PROBLEM TO WORK ON: Your task is to copy the lines of the data below from the line holding "and Word of God.<br />" through the line holding "Messiah foretold by the prophets,<br />", inclusive, exactly and with nothing added.

MATERIALS PROVIDED START

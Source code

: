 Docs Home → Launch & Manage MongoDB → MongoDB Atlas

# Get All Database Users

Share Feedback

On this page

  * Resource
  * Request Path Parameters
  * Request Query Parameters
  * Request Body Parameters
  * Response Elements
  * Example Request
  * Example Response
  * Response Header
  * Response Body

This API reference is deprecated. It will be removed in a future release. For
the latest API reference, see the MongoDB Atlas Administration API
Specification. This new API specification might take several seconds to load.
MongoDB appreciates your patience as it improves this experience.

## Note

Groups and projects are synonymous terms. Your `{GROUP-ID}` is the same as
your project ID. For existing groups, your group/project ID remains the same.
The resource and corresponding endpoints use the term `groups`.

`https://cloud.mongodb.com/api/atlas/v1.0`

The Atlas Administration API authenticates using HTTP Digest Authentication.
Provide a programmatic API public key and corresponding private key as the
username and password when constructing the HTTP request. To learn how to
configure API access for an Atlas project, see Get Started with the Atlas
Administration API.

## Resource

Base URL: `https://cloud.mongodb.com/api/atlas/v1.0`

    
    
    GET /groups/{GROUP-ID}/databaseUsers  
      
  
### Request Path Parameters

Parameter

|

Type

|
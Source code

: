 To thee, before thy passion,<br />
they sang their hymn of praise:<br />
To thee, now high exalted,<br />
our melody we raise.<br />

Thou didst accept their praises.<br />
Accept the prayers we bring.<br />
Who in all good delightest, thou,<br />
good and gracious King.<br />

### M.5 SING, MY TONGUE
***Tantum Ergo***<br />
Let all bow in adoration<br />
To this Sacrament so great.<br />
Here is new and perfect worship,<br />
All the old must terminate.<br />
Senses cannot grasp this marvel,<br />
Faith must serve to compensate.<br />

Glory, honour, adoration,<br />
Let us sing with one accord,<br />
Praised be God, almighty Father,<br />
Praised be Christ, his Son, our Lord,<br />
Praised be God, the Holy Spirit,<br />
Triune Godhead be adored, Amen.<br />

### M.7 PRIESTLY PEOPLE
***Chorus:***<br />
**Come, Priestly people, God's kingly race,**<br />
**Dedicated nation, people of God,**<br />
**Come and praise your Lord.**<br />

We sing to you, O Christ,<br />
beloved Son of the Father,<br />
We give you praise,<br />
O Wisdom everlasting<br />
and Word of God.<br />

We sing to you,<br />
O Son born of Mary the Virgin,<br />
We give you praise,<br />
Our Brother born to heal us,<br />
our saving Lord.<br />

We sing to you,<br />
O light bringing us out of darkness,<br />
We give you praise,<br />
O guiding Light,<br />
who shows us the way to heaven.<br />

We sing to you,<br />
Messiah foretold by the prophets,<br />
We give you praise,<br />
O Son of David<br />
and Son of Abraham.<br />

MATERIALS PROVIDED END

TASK OUTPUT:
and Word of God.<br />

We sing to you,<br />
O Son born of Mary the Virgin,<br />
We give you praise,<br />
Our Brother born to heal us,<br />
our saving Lord.<br />

We sing to you,<br />
O light bringing us out of darkness,<br />
We give you praise,<br />
O guiding Light,<br />
who shows us the way to heaven.<br />

We sing to you,<br />
Messiah foretold by the prophets,<br />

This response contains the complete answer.